A preprint version of the study is available on the medRxiv* server while the article undergoes peer review.
Determination of the persistence of humoral immune response in SARS-CoV-2 convalescent individuals
In the current study, researchers observed that 61% of individuals who participated showed persistence of nAbs at functionally effective titers for one year despite a decreasing tendency of nAbs over time. This result is in line with another recent study that reported immunity induced after natural COVID-19 infection was maintained for at least a year. Contrary to these reports, an earlier study comprising 164 patients reported that over 65% of the participants showed no antibodies or rapid decline in the levels of nAbs after six months.
Many studies indicated that the amount of antibodies produced, including the nAb titer, is linked with the severity of infection. These studies also suggested that individuals who experienced severe COVID-19 disease with a high viral load may induce robust humoral immune response compared to individuals who experienced mild or asymptomatic infection.

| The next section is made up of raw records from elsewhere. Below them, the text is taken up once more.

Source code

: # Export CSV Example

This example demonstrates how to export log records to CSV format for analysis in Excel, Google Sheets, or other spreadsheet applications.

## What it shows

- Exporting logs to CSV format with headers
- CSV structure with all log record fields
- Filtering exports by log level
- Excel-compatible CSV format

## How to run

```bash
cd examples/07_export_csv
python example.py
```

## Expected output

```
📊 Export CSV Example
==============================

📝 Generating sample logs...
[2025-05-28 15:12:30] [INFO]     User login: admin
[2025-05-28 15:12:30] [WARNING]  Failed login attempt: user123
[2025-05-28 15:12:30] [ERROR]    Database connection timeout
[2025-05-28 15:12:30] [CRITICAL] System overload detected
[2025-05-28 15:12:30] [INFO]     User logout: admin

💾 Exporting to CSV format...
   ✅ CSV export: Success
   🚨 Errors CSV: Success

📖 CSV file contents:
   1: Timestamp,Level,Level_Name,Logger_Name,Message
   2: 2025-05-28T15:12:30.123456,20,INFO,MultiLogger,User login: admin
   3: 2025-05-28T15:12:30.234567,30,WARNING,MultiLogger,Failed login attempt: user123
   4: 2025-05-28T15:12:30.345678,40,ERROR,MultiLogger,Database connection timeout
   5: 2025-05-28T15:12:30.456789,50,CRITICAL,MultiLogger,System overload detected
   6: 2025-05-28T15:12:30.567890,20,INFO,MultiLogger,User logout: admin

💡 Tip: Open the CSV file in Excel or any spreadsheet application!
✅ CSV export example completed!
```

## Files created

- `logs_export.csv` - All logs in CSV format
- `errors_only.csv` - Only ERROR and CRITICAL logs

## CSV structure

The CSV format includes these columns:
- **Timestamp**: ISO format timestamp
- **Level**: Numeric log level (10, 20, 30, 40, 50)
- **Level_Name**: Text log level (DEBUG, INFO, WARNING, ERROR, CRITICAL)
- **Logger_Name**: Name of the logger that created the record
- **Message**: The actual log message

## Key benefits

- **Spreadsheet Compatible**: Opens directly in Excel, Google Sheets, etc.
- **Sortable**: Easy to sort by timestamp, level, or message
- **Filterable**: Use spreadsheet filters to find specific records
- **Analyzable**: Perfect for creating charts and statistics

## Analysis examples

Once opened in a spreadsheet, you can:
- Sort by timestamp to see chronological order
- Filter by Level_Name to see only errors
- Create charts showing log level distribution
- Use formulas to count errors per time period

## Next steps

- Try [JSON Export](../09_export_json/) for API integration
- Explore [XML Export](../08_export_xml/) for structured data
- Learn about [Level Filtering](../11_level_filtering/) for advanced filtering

Similar to these reports, the current study also observed individuals who recovered from severe SARS-CoV-2 infection possessed higher levels of all types of antibodies analyzed in this study. Most importantly, these patients showed higher neutralizing capacity against VOCs, including the Beta and Delta strain of SARS-CoV-2. This is an interesting finding as several studies have indicated that the Delta strain can escape immune responses induced after natural infection or vaccine-induced immunity. However, unlike patients who recovered from severe infection, those that experienced mild or asymptomatic illness showed reduced protection against VOCs and decreased levels of nAbs.
Previous studies indicated that certain host factors, such as obesity, sex, and smoking, may influence disease severity. However, these studies did not indicate the role of these host factors on the persistence of nAbs at 12 months post-infection.
The present study addressed the gap in research and reported that severe COVID-19 infection and age of the patients significantly correlated with the extent of neutralization activity after 12 months. Interestingly, this study also revealed that older adults who suffered from severe COVID-19 infections possessed more nAbs than vaccinated older age groups.
The authors of this study did not observe a robust increase in the neutralizing potency between six and 12 months. This result indicates that B-cell clones express potent nAbs immediately after the acute phase of the infection. However, the production of antibodies between 6 and 12 months after the onset of symptoms is a rare event.
In summary, the present study's authors revealed that individuals who recovered from COVID-19 showed robust humoral immunity even at 12 months after infection. However, a decreasing tendency in the level of antibodies was observed. Interestingly, in patients who suffered from severe illness, neutralizing antibodies were found to be effective against SARS-CoV-2 VOCs.
medRxiv publishes preliminary scientific reports that are not peer-reviewed and, therefore, should not be regarded as conclusive, guide clinical practice/health-related behavior, or treated as established information.